◆ WORK TO COMPLETE ◆
The answer must consist of each line below that holds the word "comparable", copied as it stands.

◆ INPUT DATA ◆
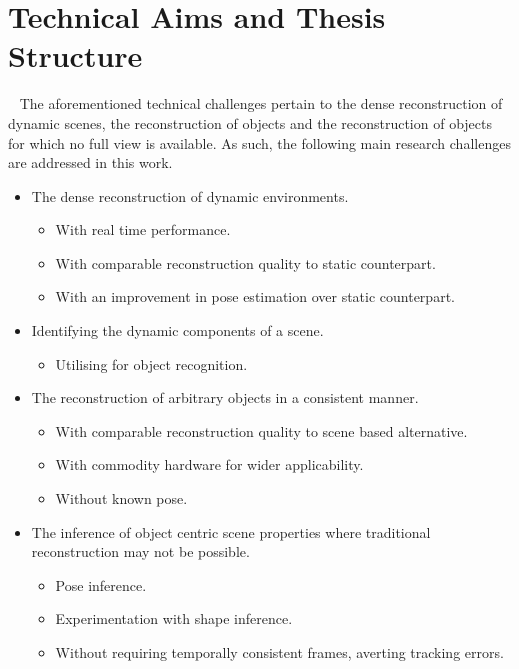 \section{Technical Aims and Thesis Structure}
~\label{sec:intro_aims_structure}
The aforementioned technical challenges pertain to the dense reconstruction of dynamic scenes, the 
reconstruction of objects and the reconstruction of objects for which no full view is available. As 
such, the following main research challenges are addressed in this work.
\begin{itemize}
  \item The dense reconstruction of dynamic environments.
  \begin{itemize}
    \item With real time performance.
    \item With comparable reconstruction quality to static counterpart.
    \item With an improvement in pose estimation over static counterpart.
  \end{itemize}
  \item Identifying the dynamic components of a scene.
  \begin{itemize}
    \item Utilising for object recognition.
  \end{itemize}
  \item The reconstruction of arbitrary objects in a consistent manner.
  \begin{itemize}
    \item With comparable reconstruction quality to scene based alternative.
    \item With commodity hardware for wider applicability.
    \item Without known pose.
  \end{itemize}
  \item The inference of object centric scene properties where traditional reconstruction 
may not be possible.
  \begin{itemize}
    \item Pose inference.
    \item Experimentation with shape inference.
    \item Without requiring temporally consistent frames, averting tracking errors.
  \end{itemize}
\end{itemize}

==

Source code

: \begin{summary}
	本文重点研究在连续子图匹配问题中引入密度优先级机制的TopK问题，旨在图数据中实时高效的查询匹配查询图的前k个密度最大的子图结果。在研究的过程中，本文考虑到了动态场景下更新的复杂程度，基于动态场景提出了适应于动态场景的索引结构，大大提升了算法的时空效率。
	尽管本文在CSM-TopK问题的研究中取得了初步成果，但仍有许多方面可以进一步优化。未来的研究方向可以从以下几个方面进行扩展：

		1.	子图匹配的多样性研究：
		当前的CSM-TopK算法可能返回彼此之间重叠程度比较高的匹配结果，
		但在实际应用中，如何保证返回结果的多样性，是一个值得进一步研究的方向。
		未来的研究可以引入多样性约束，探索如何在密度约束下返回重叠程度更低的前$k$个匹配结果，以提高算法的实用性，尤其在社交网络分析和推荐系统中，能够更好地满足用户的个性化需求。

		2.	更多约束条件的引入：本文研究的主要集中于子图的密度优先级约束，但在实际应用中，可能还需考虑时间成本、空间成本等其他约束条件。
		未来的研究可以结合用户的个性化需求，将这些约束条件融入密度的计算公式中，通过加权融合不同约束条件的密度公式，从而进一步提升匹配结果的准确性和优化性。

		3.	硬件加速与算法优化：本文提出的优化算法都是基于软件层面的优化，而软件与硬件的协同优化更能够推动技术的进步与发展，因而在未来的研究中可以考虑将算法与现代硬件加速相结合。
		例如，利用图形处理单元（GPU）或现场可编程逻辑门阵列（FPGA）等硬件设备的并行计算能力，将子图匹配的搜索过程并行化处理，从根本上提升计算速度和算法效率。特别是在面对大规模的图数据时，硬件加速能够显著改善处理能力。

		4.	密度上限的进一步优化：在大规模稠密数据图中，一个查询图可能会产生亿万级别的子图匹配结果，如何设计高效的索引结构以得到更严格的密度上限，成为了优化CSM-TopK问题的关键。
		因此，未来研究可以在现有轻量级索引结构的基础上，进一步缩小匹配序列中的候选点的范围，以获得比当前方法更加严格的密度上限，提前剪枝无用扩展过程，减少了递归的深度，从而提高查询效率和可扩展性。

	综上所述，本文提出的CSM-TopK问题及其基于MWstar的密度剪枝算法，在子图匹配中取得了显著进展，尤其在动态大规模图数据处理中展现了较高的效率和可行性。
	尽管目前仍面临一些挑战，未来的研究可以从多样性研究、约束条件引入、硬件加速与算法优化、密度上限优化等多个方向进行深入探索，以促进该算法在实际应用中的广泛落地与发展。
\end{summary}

...

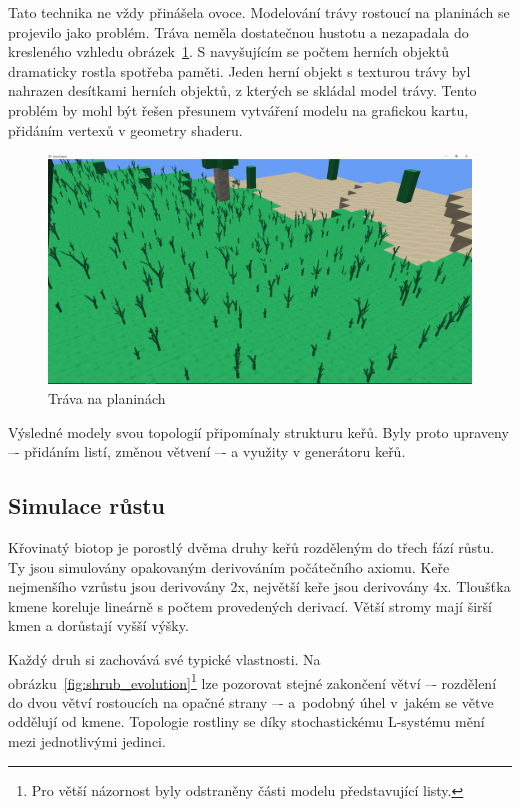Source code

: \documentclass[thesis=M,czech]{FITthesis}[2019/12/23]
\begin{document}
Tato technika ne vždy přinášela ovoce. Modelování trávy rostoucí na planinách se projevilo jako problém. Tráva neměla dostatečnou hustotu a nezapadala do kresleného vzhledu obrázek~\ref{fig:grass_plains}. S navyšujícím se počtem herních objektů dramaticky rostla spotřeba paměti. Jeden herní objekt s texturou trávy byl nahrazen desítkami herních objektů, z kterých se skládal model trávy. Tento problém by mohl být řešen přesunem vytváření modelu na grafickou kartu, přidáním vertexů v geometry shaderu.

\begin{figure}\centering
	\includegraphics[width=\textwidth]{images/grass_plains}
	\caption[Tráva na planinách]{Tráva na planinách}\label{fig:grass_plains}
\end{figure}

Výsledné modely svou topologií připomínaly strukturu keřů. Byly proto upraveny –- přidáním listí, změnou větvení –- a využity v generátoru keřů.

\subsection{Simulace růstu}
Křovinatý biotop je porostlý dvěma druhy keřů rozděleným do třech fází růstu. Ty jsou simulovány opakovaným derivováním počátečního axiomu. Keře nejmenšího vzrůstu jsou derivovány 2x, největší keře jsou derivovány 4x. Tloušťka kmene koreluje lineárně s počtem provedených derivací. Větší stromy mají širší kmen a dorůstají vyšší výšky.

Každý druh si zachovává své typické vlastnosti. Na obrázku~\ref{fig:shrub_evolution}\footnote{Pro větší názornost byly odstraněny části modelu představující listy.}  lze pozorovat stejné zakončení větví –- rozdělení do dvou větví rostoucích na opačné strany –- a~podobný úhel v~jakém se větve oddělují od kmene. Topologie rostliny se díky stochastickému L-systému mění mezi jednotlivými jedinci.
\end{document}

◆ SOLUTION TO THE EXERCISE ◆
    \item With comparable reconstruction quality to static counterpart.
    \item With comparable reconstruction quality to scene based alternative.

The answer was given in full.